**What you are asked to do**
Look for the line containing "for face matching" in the entries below, then print that line and all that follow it exactly.

Records contained in a dataset:
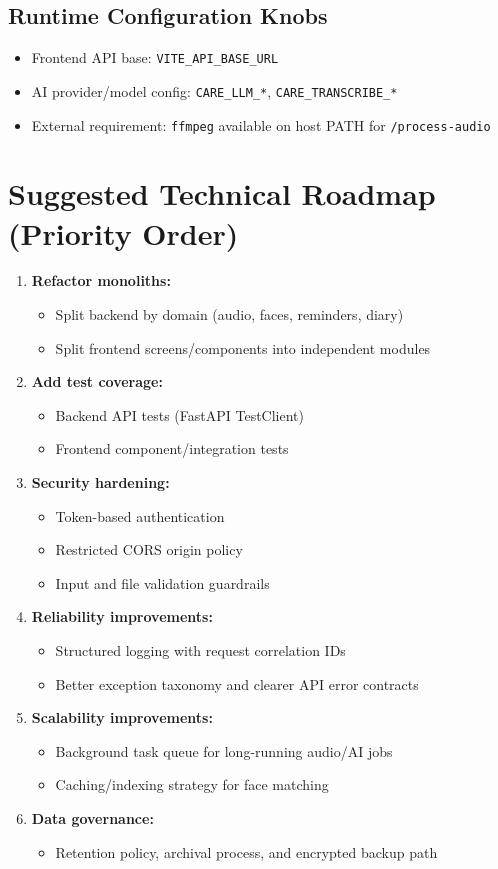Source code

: \documentclass[12pt,a4paper]{article}
\begin{document}
\subsection{Runtime Configuration Knobs}
\begin{itemize}
  \item Frontend API base: \texttt{VITE\_API\_BASE\_URL}
  \item AI provider/model config: \texttt{CARE\_LLM\_*}, \texttt{CARE\_TRANSCRIBE\_*}
  \item External requirement: \texttt{ffmpeg} available on host PATH for \texttt{/process-audio}
\end{itemize}

\section{Suggested Technical Roadmap (Priority Order)}
\begin{enumerate}
  \item \textbf{Refactor monoliths:}
  \begin{itemize}
    \item Split backend by domain (audio, faces, reminders, diary)
    \item Split frontend screens/components into independent modules
  \end{itemize}
  \item \textbf{Add test coverage:}
  \begin{itemize}
    \item Backend API tests (FastAPI TestClient)
    \item Frontend component/integration tests
  \end{itemize}
  \item \textbf{Security hardening:}
  \begin{itemize}
    \item Token-based authentication
    \item Restricted CORS origin policy
    \item Input and file validation guardrails
  \end{itemize}
  \item \textbf{Reliability improvements:}
  \begin{itemize}
    \item Structured logging with request correlation IDs
    \item Better exception taxonomy and clearer API error contracts
  \end{itemize}
  \item \textbf{Scalability improvements:}
  \begin{itemize}
    \item Background task queue for long-running audio/AI jobs
    \item Caching/indexing strategy for face matching
  \end{itemize}
  \item \textbf{Data governance:}
  \begin{itemize}
    \item Retention policy, archival process, and encrypted backup path
  \end{itemize}
\end{enumerate}
\end{document}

**Written response**
    \item Caching/indexing strategy for face matching
  \end{itemize}
  \item \textbf{Data governance:}
  \begin{itemize}
    \item Retention policy, archival process, and encrypted backup path
  \end{itemize}
\end{enumerate}
\end{document}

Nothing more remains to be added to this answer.